The complexity of the flavors belies the simplicity of the ingredients and the method. Toss a couple of packages of boneless skinless chicken thighs into the slow cooker with hoisin sauce, tomato paste, garlic, and a few other seasonings, set the timer, then go about your business for a couple of hours or longer while this one-pot wonder performs its magic. Serves 4 to 6 – Susan Puckett
Ingredients
- 2 ½ pounds boneless skinless chicken thighs
- ¼ cup hoisin sauce
- 6 large garlic cloves, smashed and chopped
- 1 tablespoon tomato paste
- 2 teaspoons balsamic vinegar, plus more as needed
- 1 teaspoon garlic powder
- ½ teaspoon red pepper flakes, plus more as needed
- 2 teaspoons kosher salt, plus more as needed
- 1 small bunch scallions, trimmed and thinly sliced for garnish (optional)
Directions
- Combine the chicken, garlic, tomato paste, vinegar, garlic powder, red pepper flakes, and salt in a 6- to 8-quart slow cooker. Cook on high for about 2 hours. This dish may be held warm for several hours before serving.

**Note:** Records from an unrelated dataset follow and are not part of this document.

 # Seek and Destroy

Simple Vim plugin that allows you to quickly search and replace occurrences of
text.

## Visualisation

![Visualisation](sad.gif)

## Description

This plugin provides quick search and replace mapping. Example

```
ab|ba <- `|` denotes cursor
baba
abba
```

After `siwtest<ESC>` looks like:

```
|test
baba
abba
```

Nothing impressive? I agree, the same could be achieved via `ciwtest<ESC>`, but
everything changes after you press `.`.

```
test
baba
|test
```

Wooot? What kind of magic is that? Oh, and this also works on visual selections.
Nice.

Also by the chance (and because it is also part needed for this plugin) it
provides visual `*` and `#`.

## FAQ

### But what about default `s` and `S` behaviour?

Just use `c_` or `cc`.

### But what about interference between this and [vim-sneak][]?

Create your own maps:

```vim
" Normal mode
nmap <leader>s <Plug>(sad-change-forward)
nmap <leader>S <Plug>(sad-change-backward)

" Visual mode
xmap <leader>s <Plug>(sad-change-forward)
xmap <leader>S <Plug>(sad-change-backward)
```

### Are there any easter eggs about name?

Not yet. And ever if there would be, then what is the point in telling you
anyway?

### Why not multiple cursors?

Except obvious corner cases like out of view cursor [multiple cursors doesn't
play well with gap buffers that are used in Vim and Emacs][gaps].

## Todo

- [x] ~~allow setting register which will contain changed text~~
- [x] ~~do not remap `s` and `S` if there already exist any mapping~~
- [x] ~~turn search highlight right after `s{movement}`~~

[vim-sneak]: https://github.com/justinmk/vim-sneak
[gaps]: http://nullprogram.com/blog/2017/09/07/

- With tongs, transfer the chicken to a large, rimmed serving plate or bowl.
- Pour the liquid left in the slow cooker into a small saucepan and bring to a boil over high heat. Cook at a high simmer until reduced to a syrupy consistency, 10 to 15 minutes.
- Meanwhile, with two forks, coarsely pull apart and shred the chicken pieces. Pour the reduced sauce over the chicken and toss to coat. Taste and adjust the seasoning as needed. Top with scallions, if desired.
- Serve over rice, toss with noodles, or tuck into a tortilla or a bun like barbecue. Make a double batch for a lazy get-together or to freeze for later meals.